O salão de Didi, que foi cabeleireiro exclusivo de Pelé, em Santos (SP) - Maurício Businari/UOL - Maurício Businari/UOL
Em frente ao estádio do Santos, o salão atraía famosos e personalidades locais
Imagem: Maurício Businari/UOL

Milésimo gol e milésimo corte

Pelé e Didi têm muitas coisas em comum, apesar das profissões diferentes: mineiros, mudaram-se muito jovens para Santos, apaixonados por futebol, eles chegaram à milésima conquista, cada um na sua área.

Em 1969, Pelé marcou o milésimo gol de sua carreira, na vitória do Santos por 2 a 1 contra o Vasco, no Maracanã. Em 2015, Didi chegou à marca do milésimo corte de cabelo feito no Rei. Mestre das tesouras, Didi também tem um quê de majestade: mantém uma espécie de trono em seu salão, uma poltrona imponente, de madeira pesada e acolchoada com almofadas macias, na cor azul royal, com acabamento em franjas douradas, onde ele se senta todos os dias, enquanto aguarda a chegada dos clientes.

A fama atraiu ao pequeno salão clientes famosos como Durval, Coutinho, Pepe, Mengalvo e Junito, todos ex-jogadores do Santos, técnicos, como Serginho Chulapa, atores conhecidos, como Ney Latorraca e Nuno Leal Maia, além de personalidades locais como prefeitos, vereadores e deputados da região.

O salão de Didi, que foi cabeleireiro exclusivo de Pelé, em Santos (SP) - Maurício Businari/UOL - Maurício Businari/UOL
'Ainda tenho muita lenha para queimar, pretendo trabalhar até o fim dos meus dias. Que nem o Pelé'
Imagem: Maurício Businari/UOL

Ficar famoso não o deixou rico, porém. Atualmente, ele luta para pagar o aluguel, bancado na maior parte com sua aposentadoria. "A pandemia quebrou a gente. Hoje se consigo atender seis clientes por semana é muito. Tem dias que não entra ninguém aqui."

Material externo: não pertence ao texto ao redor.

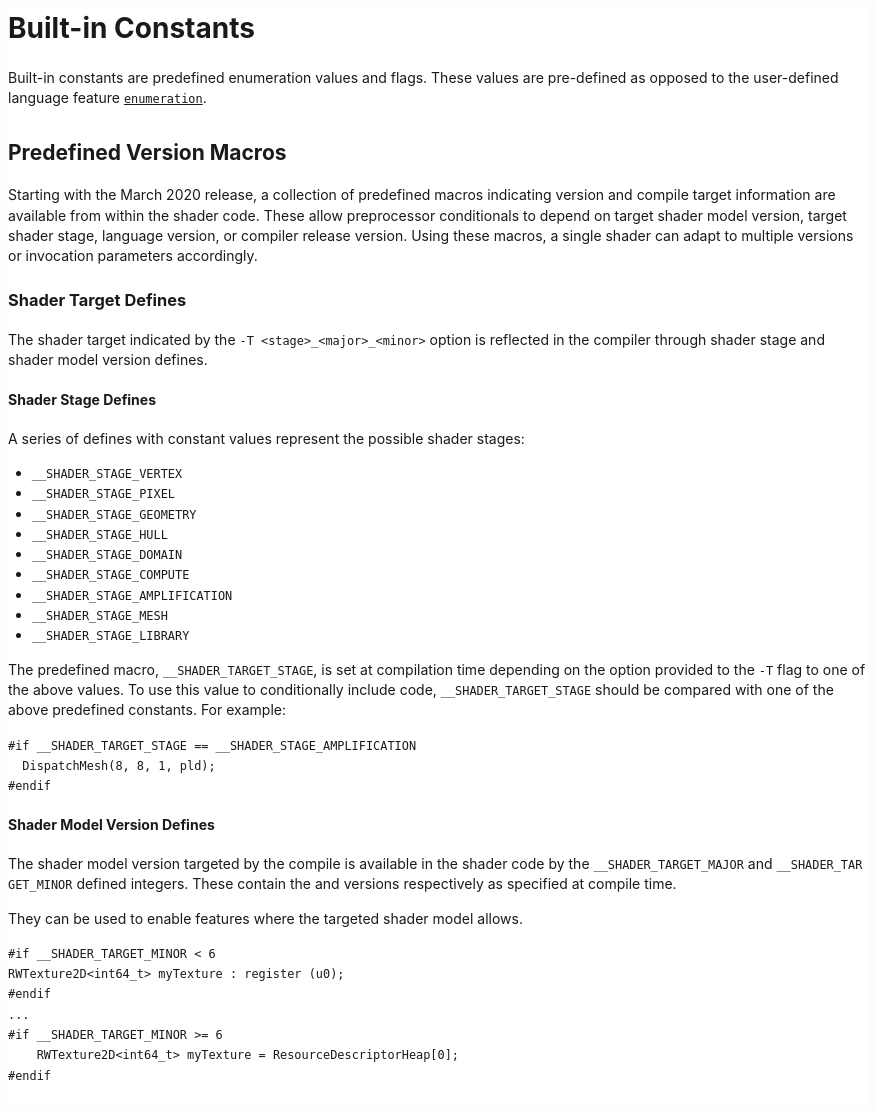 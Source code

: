 # Built-in Constants

Built-in constants are predefined enumeration values and flags.  These values are pre-defined as opposed to the user-defined language feature [`enumeration`](dx-graphics-hlsl.md).

## Predefined Version Macros

Starting with the March 2020 release, a collection of predefined macros indicating version and compile target information are available from within the shader code. These allow preprocessor conditionals to depend on target shader model version, target shader stage, language version, or compiler release version. Using these macros, a single shader can adapt to multiple versions or invocation parameters accordingly.

### Shader Target Defines

The shader target indicated by the `-T <stage>_<major>_<minor>` option is reflected in the compiler through shader stage and shader model version defines.

#### Shader Stage Defines

A series of defines with constant values represent the possible shader stages:
* `__SHADER_STAGE_VERTEX`
* `__SHADER_STAGE_PIXEL`
* `__SHADER_STAGE_GEOMETRY`
* `__SHADER_STAGE_HULL`
* `__SHADER_STAGE_DOMAIN`
* `__SHADER_STAGE_COMPUTE`
* `__SHADER_STAGE_AMPLIFICATION`
* `__SHADER_STAGE_MESH`
* `__SHADER_STAGE_LIBRARY`

The predefined macro, `__SHADER_TARGET_STAGE`, is set at compilation time depending on the option provided to the `-T` flag to one of the above values. To use this value to conditionally include code, `__SHADER_TARGET_STAGE` should be compared with one of the above predefined constants. For example:

```hlsl
#if __SHADER_TARGET_STAGE == __SHADER_STAGE_AMPLIFICATION
  DispatchMesh(8, 8, 1, pld);
#endif
```

#### Shader Model Version Defines

The shader model version targeted by the compile is available in the shader code by the `__SHADER_TARGET_MAJOR` and `__SHADER_TARGET_MINOR` defined integers. These contain the <major> and <minor> versions respectively as specified at compile time.

They can be used to enable features where the targeted shader model allows.

```hlsl
#if __SHADER_TARGET_MINOR < 6
RWTexture2D<int64_t> myTexture : register (u0);
#endif
...
#if __SHADER_TARGET_MINOR >= 6
    RWTexture2D<int64_t> myTexture = ResourceDescriptorHeap[0];
#endif


```
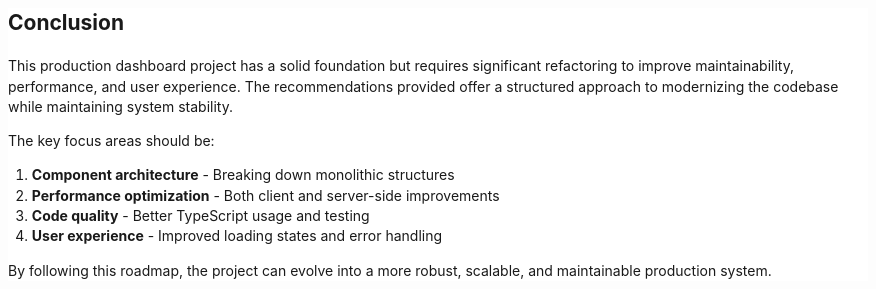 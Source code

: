 
## Conclusion

This production dashboard project has a solid foundation but requires significant refactoring to improve maintainability, performance, and user experience. The recommendations provided offer a structured approach to modernizing the codebase while maintaining system stability.

The key focus areas should be:
1. **Component architecture** - Breaking down monolithic structures
2. **Performance optimization** - Both client and server-side improvements
3. **Code quality** - Better TypeScript usage and testing
4. **User experience** - Improved loading states and error handling

By following this roadmap, the project can evolve into a more robust, scalable, and maintainable production system.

Didi conta que conseguiu sustentar a esposa, Célia, e quatro filhos com o trabalho como barbeiro e cabeleireiro, do qual sempre sentiu muito orgulho, mas agora anda desanimado devido à falta de clientes. Avesso à tecnologia, o cabeleireiro não tem telefone no salão, nem perfis nas redes sociais.

"Gostaria de ter, mas nem sei por onde começar. Precisaria de alguém que entende disso para me ajudar", diz. "Ainda tenho muita lenha para queimar, pretendo trabalhar até o fim dos meus dias. Que nem o Pelé, que mesmo já doente mandava o motorista me buscar para eu ir lá cortar o cabelo dele. Não quero parar."

Didi diz que sente saudade do ex-jogador e que ora muito por sua recuperação. "Faço votos que ele melhore. E que um dia possa trazer de volta seu sorriso aqui, sentado nesta cadeira", acrescenta, apontando para uma cadeira do salão, coberta por um velho lençol.